Von Petzinger, a paleoanthropologist associated with the University of Victoria (British Columbia), is concerned primarily with symbols in Ice Age European cave art dating to the Upper Paleolithic (40,000-10,000 BP), but she also has her eye on possible predecessors in Africa and parallels across Asia all the way to Indonesia.

Von Petzinger posits three main types of communication — spoken, gestural, and graphic — and, of these, she focuses on the last.

She does not claim that the relatively small group of signs that she has discovered constitute writing, in the sense of being able to record language, but she does hold that the signs convey information and that they may provide the foundation for the subsequent development of writing.

I have been following von Petzinger’s work for about five years and am quite impressed with what she has achieved, both because it is based on extensive archival research and exacting fieldwork recorded in large visual and textual data bases and because she is judicious in making careful hypotheses without overstating the case.  I am also pleased that she situates her own work in a more than century old tradition of earlier investigations by the likes of Alexander Marshack and André Leroi-Gourhan.

For a thorough introduction to von Petzinger’s work, see “Geometric Signs – A New Understanding” here and here.

We can also look forward to her book on the subject, The First Signs:  My Quest to Unlock the Mysteries of the World’s Oldest Symbols, due out from Simon and Schuster in May, 2016

I have long been interested in the size of alphabets versus syllabaries and other types of writing systems.  Alphabets range between about 15 and 50 symbols, while syllabaries range from around 50 to over 1,000 symbols, and logographic / morphosyllabic writing systems such as Chinese can soar to staggering numbers in the tens of thousands of discrete symbols.  I have been planning to write a post on “Lexical limits” that will touch on this issue from another angle.  For the time being, I am intrigued by the fact that von Petzinger’s list of basic, recurring symbols in terms of its size is at about the middle of the range for an alphabet.  Of course, I am by no means saying that von Petzinger’s list constitutes an alphabet, but I find it fascinating that, in terms of cognitive load, it is comparable to an alphabet.

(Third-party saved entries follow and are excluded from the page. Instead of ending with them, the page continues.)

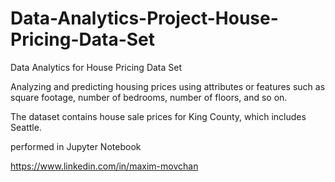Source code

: # Data-Analytics-Project-House-Pricing-Data-Set

Data Analytics for House Pricing Data Set

Analyzing and predicting housing prices using attributes or features such as square footage, number of bedrooms, number of floors, and so on. 

The dataset contains house sale prices for King County, which includes Seattle.

performed in Jupyter Notebook

https://www.linkedin.com/in/maxim-movchan
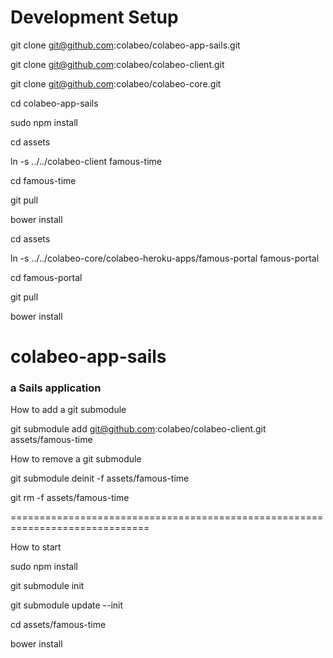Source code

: # Development Setup
git clone git@github.com:colabeo/colabeo-app-sails.git

git clone git@github.com:colabeo/colabeo-client.git

git clone git@github.com:colabeo/colabeo-core.git

cd colabeo-app-sails

sudo npm install

cd assets

ln -s ../../colabeo-client famous-time

cd famous-time

git pull

bower install

cd assets

ln -s ../../colabeo-core/colabeo-heroku-apps/famous-portal famous-portal

cd famous-portal

git pull

bower install


# colabeo-app-sails
### a Sails application

How to add a git submodule

git submodule add git@github.com:colabeo/colabeo-client.git assets/famous-time

How to remove a git submodule

git submodule deinit -f assets/famous-time

git rm -f assets/famous-time

==============================================================================

How to start

sudo npm install

git submodule init

git submodule update --init

cd assets/famous-time

bower install


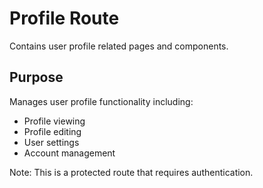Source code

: # Profile Route

Contains user profile related pages and components.

## Purpose

Manages user profile functionality including:
- Profile viewing
- Profile editing
- User settings
- Account management

Note: This is a protected route that requires authentication.
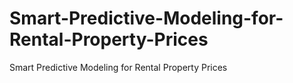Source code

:# Smart-Predictive-Modeling-for-Rental-Property-Prices
Smart Predictive Modeling for Rental  Property Prices
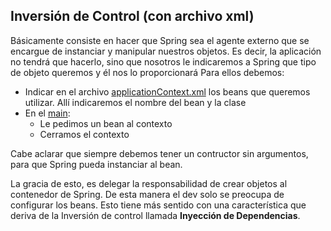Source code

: ## Inversión de Control (con archivo xml)
Básicamente consiste en hacer que Spring sea el agente externo que se encargue de instanciar y manipular nuestros objetos. Es decir, la aplicación no tendrá que hacerlo, sino que nosotros le indicaremos a Spring que tipo de objeto queremos y él nos lo proporcionará
Para ellos debemos: 
- Indicar en el archivo [applicationContext.xml](src/main/resources/applicationContext.xml) los beans que queremos utilizar. Allí indicaremos el nombre del bean y la clase
- En el [main](src/main/java/dominio/App.java):
  -  Le pedimos un bean al contexto
  - Cerramos el contexto

Cabe aclarar que siempre debemos tener un contructor sin argumentos, para que Spring pueda instanciar al bean.

La gracia de esto, es delegar la responsabilidad de crear objetos al contenedor de Spring. De esta manera el dev solo se preocupa de configurar los beans.
Esto tiene más sentido con una característica que deriva de la Inversión de control llamada **Inyección de Dependencias**.
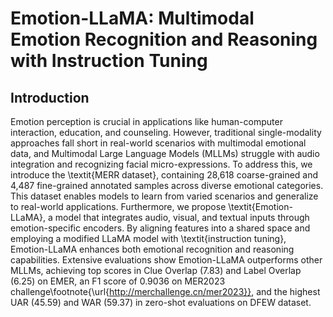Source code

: # Emotion-LLaMA: Multimodal Emotion Recognition and Reasoning with Instruction Tuning  

## Introduction  

Emotion perception is crucial in applications like human-computer interaction, education, and counseling. 
However, traditional single-modality approaches fall short in real-world scenarios with multimodal emotional data, and Multimodal Large Language Models (MLLMs) struggle with audio integration and recognizing facial micro-expressions. 
To address this, we introduce the \textit{MERR dataset}, containing 28,618 coarse-grained and 4,487 fine-grained annotated samples across diverse emotional categories.
This dataset enables models to learn from varied scenarios and generalize to real-world applications.
Furthermore, we propose \textit{Emotion-LLaMA}, a model that integrates audio, visual, and textual inputs through emotion-specific encoders.
By aligning features into a shared space and employing a modified LLaMA model with \textit{instruction tuning}, Emotion-LLaMA enhances both emotional recognition and reasoning capabilities.
Extensive evaluations show Emotion-LLaMA outperforms other MLLMs, achieving top scores in Clue Overlap (7.83) and Label Overlap (6.25) on EMER, an F1 score of 0.9036 on MER2023 challenge\footnote{\url{http://merchallenge.cn/mer2023}}, and the highest UAR (45.59) and WAR (59.37) in zero-shot evaluations on DFEW dataset.
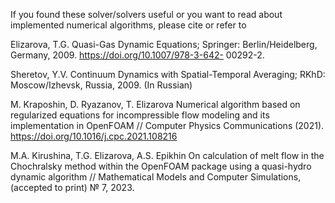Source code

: If you found these solver/solvers useful or you want to read about implemented numerical algorithms, please cite or refer to

Elizarova, T.G. Quasi-Gas Dynamic Equations; Springer: Berlin/Heidelberg, Germany, 2009. https://doi.org/10.1007/978-3-642- 00292-2.

Sheretov, Y.V. Continuum Dynamics with Spatial-Temporal Averaging; RKhD: Moscow/Izhevsk, Russia, 2009. (In Russian) 

M.  Kraposhin, D. Ryazanov, T. Elizarova Numerical algorithm based on regularized equations for 
incompressible flow modeling and its implementation in OpenFOAM // Computer Physics Communications (2021). https://doi.org/10.1016/j.cpc.2021.108216

M.A. Kirushina, T.G. Elizarova, A.S. Epikhin On сalculation of melt flow in the Choсhralsky method within the OpenFOAM package using a quasi-hydro dynamic algorithm //
Mathematical Models and Computer Simulations, (accepted to print) № 7, 2023.
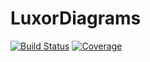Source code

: # LuxorDiagrams

[![Build Status](https://github.com/davibarreira/LuxorDiagrams.jl/actions/workflows/CI.yml/badge.svg?branch=main)](https://github.com/davibarreira/LuxorDiagrams.jl/actions/workflows/CI.yml?query=branch%3Amain)
[![Coverage](https://codecov.io/gh/davibarreira/LuxorDiagrams.jl/branch/main/graph/badge.svg)](https://codecov.io/gh/davibarreira/LuxorDiagrams.jl)
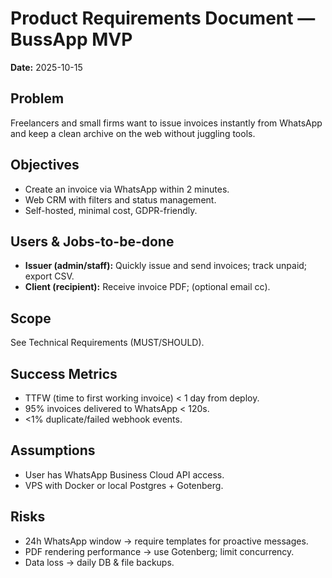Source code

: # Product Requirements Document — BussApp MVP
**Date:** 2025-10-15

## Problem
Freelancers and small firms want to issue invoices instantly from WhatsApp and keep a clean archive on the web without juggling tools.

## Objectives
- Create an invoice via WhatsApp within 2 minutes.
- Web CRM with filters and status management.
- Self-hosted, minimal cost, GDPR-friendly.

## Users & Jobs-to-be-done
- **Issuer (admin/staff):** Quickly issue and send invoices; track unpaid; export CSV.
- **Client (recipient):** Receive invoice PDF; (optional email cc).

## Scope
See Technical Requirements (MUST/SHOULD).

## Success Metrics
- TTFW (time to first working invoice) < 1 day from deploy.
- 95% invoices delivered to WhatsApp < 120s.
- <1% duplicate/failed webhook events.

## Assumptions
- User has WhatsApp Business Cloud API access.
- VPS with Docker or local Postgres + Gotenberg.

## Risks
- 24h WhatsApp window → require templates for proactive messages.
- PDF rendering performance → use Gotenberg; limit concurrency.
- Data loss → daily DB & file backups.

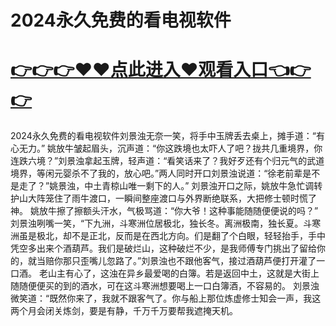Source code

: # 2024永久免费的看电视软件
# <a href="https://github.com/mpihg/bgtry/issues/1">👉👉👉♥♥点此进入♥观看入口👈👉👉</a>
2024永久免费的看电视软件刘景浊无奈一笑，将手中玉牌丢去桌上，摊手道：“有心无力。”
姚放牛皱起眉头，沉声道：“你这跌境也太吓人了吧？拢共几重境界，你连跌六境？”刘景浊拿起玉牌，轻声道：“看笑话来了？我好歹还有个归元气的武道境界，等闲元婴杀不了我的，放心吧。”两人同时开口刘景浊说道：“徐老前辈是不是走了？”姚景浊，中土青椋山唯一剩下的人。”
刘景浊开口之际，姚放牛急忙调转护山大阵笼住了雨牛渡口，一瞬间整座渡口与外界断绝联系，大把修士顿时慌了神。
姚放牛擦了擦额头汗水，气极骂道：“你大爷！这种事能随随便便说的吗？”
刘景浊咧嘴一笑，“下九洲，斗寒洲位居极北，独长冬。离洲极南，独长夏。斗寒洲虽是极北，却不是正北，反而是在西北方向。们是翻了个白眼，轻轻抬手，手中凭空多出来个酒葫芦。我们是破烂山，这种破烂不少，是我师傅专门挑出了留给你的，就当赔你那只歪嘴儿忽路了。”刘景浊也不跟他客气，接过酒葫芦便打开灌了一口酒。
老山主有心了，这浊在异乡最爱喝的白簿。若是返回中土，这就是大街上随随便便买的到的酒水，可在这斗寒洲想要喝上一口白簿酒，不容易的。
刘景浊微笑道：“既然你来了，我就不跟客气了。你与船上那位炼虚修士知会一声，我这两个月会闭关炼剑，要是有静，千万千万要帮我遮掩天机。
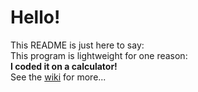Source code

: # Hello!
This README is just here to say:  
This program is lightweight for one reason:  
**I coded it on a calculator!**  
See the [wiki](github.com/sawsaw99-stack/PyNN/wiki) for more...
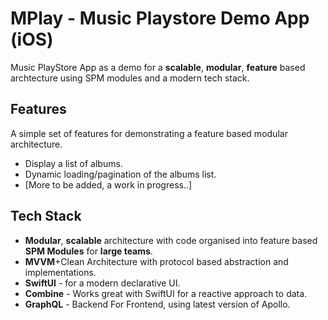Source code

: # MPlay - Music Playstore Demo App (iOS)
Music PlayStore App as a demo for a **scalable**, **modular**, **feature** based archtecture using SPM modules and a modern tech stack.

## Features
A simple set of features for demonstrating a feature based modular architecture.
- Display a list of albums.
- Dynamic loading/pagination of the albums list.
- [More to be added, a work in progress..]

## Tech Stack
- **Modular**, **scalable** architecture with code organised into feature based **SPM Modules** for **large teams**.
- **MVVM**+Clean Architecture with protocol based abstraction and implementations.
- **SwiftUI** - for a modern declarative UI.
- **Combine** - Works great with SwiftUI for a reactive approach to data.
- **GraphQL** - Backend For Frontend, using latest version of Apollo.
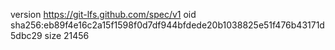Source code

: version https://git-lfs.github.com/spec/v1
oid sha256:eb89f4e16c2a15f1598f0d7df944bfdede20b1038825e51f476b43171d5dbc29
size 21456
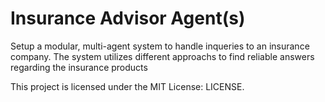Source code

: # Insurance Advisor Agent(s)

Setup a modular, multi-agent system to handle inqueries to an insurance company. The system utilizes different approachs to find reliable answers regarding the insurance products

This project is licensed under the MIT License: LICENSE.
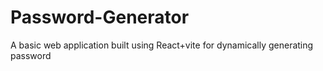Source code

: # Password-Generator
A basic web application built using React+vite for dynamically generating password
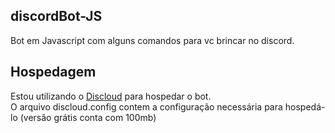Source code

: ## discordBot-JS
Bot em Javascript com alguns comandos para vc brincar no discord.

## Hospedagem
Estou utilizando o [Discloud](https://discloudbot.com/) para hospedar o bot.<br>
O arquivo discloud.config contem a configuração necessária para hospedá-lo (versão grátis conta com 100mb)
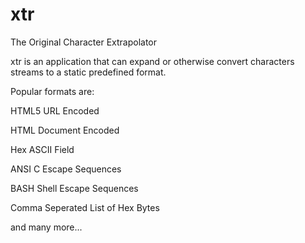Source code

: xtr
===

The Original Character Extrapolator

xtr is an application that can expand or otherwise convert characters
streams to a static predefined format.

Popular formats are:

HTML5 URL Encoded

HTML Document Encoded

Hex ASCII Field

ANSI C Escape Sequences

BASH Shell Escape Sequences

Comma Seperated List of Hex Bytes

and many more...

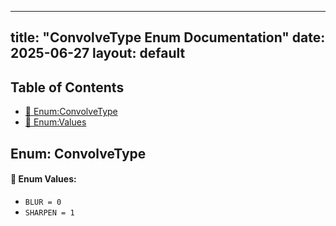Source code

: <!-- Formatted by A³BS formatter.py -->
<!-- Generated by A³BS document.py -->
---
title: "ConvolveType Enum Documentation"
date: 2025-06-27
layout: default
---

## Table of Contents
- [🔧 Enum:ConvolveType](#enum-convolvetype)
- [🔧 Enum:Values](#enum-values)
## Enum: ConvolveType
#### 📝 Enum Values:
<a name="enum-values"></a>
  - `BLUR = 0`
  - `SHARPEN = 1`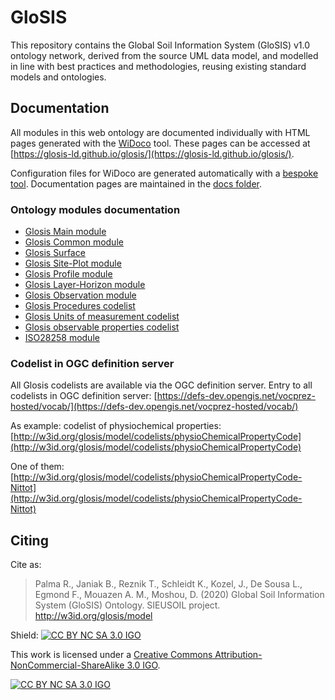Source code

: # GloSIS
This repository contains the Global Soil Information System (GloSIS) v1.0 ontology network, derived from the source UML data model,
and modelled in line with best practices and methodologies, reusing existing standard models and ontologies.

## Documentation

All modules in this web ontology are documented individually with HTML pages
generated with the [WiDoco](https://github.com/dgarijo/Widoco) tool. These pages can be accessed at [https://glosis-ld.github.io/glosis/](https://glosis-ld.github.io/glosis/).

Configuration files for WiDoco are generated automatically with a [bespoke
tool](https://github.com/glosis-ld/glosis/blob/master/docs/README_WiDoco.md).
Documentation pages are maintained in the [docs folder](https://github.com/glosis-ld/glosis/tree/master/docs).

### Ontology modules documentation


* [Glosis Main module](https://glosis-ld.github.io/glosis/glosis_main/index-en.html)
* [Glosis Common module](https://glosis-ld.github.io/glosis/glosis_common/index-en.html)
* [Glosis Surface](https://glosis-ld.github.io/glosis/glosis_surface/index-en.html)
* [Glosis Site-Plot module](https://glosis-ld.github.io/glosis/glosis_siteplot/index-en.html)
* [Glosis Profile module](https://glosis-ld.github.io/glosis/glosis_profile/index-en.html)
* [Glosis Layer-Horizon module](https://glosis-ld.github.io/glosis/glosis_profile/index-en.html)
* [Glosis Observation module](https://glosis-ld.github.io/glosis/glosis_observation/index-en.html)
* [Glosis Procedures codelist](https://glosis-ld.github.io/glosis/glosis_procedure/index-en.html)
* [Glosis Units of measurement codelist](https://glosis-ld.github.io/glosis/glosis_unit/index-en.html)
* [Glosis observable properties codelist](https://glosis-ld.github.io/glosis/glosis_cl/index-en.html)
* [ISO28258 module](https://glosis-ld.github.io/glosis/iso28258/index-en.html)

### Codelist in OGC definition server
All Glosis codelists are available via the OGC definition server.
Entry to all codelists in OGC definition server: 
[https://defs-dev.opengis.net/vocprez-hosted/vocab/](https://defs-dev.opengis.net/vocprez-hosted/vocab/)
 
As example: codelist of physiochemical properties: 
[http://w3id.org/glosis/model/codelists/physioChemicalPropertyCode](http://w3id.org/glosis/model/codelists/physioChemicalPropertyCode)

One of them: [http://w3id.org/glosis/model/codelists/physioChemicalPropertyCode-Nittot](http://w3id.org/glosis/model/codelists/physioChemicalPropertyCode-Nittot)

## Citing

Cite as:

> Palma R., Janiak B., Reznik T., Schleidt K., Kozel, J., De Sousa L., Egmond F., Mouazen A. M., Moshou, D. (2020) Global Soil Information System (GloSIS) Ontology. SIEUSOIL project. http://w3id.org/glosis/model 


Shield: [![CC BY NC SA 3.0 IGO][cc-by-shield]][cc-by]

This work is licensed under a
[Creative Commons Attribution-NonCommercial-ShareAlike 3.0 IGO][cc-by].

[![CC BY NC SA 3.0 IGO][cc-by-image]][cc-by]

[cc-by]: https://creativecommons.org/licenses/by-nc-sa/3.0/igo/
[cc-by-image]: https://licensebuttons.net/l/by/3.0/igo/88x31.png
[cc-by-shield]: https://img.shields.io/badge/License-CC%20BY%20NC%20SA%203.0%20IGO-lightgrey.svg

[h.t. John Rohsenow; thanks to Heather Pringle]



15 Comments

  1. Tim Finin said,

    November 21, 2015 @ 5:57 pm

    Paleolithic emojis?

  2. Ken Miner said,

    November 21, 2015 @ 8:07 pm

    Many thanks for posting about this. I’ve wondered for many years why some of the earliest human inscriptions are abstract symbols rather than pictures, since it seemed reasonable to me that abstraction and stylization ought to come after concrete representations. Like Von Petzinger I was surprised that no work had been done on this. The book will be out next year, apparently. I’m preordering it at once.

  3. maidhc said,

    November 22, 2015 @ 4:13 am

    Very interesting. It sounds like she’s made a big contribution already, just by cataloging these. Also it seems she’s made some start to relating them in time and location.

    I don’t know if we’ll ever know what they’re for. If a body from this period thawed out of a glacier with tattoos of some of these symbols, that would be exciting.

    No one really knows why those people went to the trouble of clambering into those inaccessible caves. It may be to demonstrate physical prowess required for some initiation, and some people have speculated that psychoactive drugs might be involved.

    Australian aborigines have created a lot of rock art over the last 50,000 years or so. Luckily we still have them around to explain it to us, and it reveals a very sophisticated and complex belief system that we never would have known otherwise. Ice Age humans could quite possibly have had equally complex beliefs, but we don’t have them here to tell us about it.

    There are a number of abstract symbols found on megalithic sites from a much later period (3000-5000 BCE). I wonder if anyone has built up a similar catalog? I’ve seen a few collections of examples, but nothing really organized.

  4. mary apodaca said,

    November 22, 2015 @ 4:31 am

    I guess, Tim, back to emojis.

  5. Victor Mair said,

    November 22, 2015 @ 8:25 am

    Until emojis — interesting phenomenon though they be — develop for a few thousand more years, it is premature to compare them to the paleolithic symbols discussed in this post.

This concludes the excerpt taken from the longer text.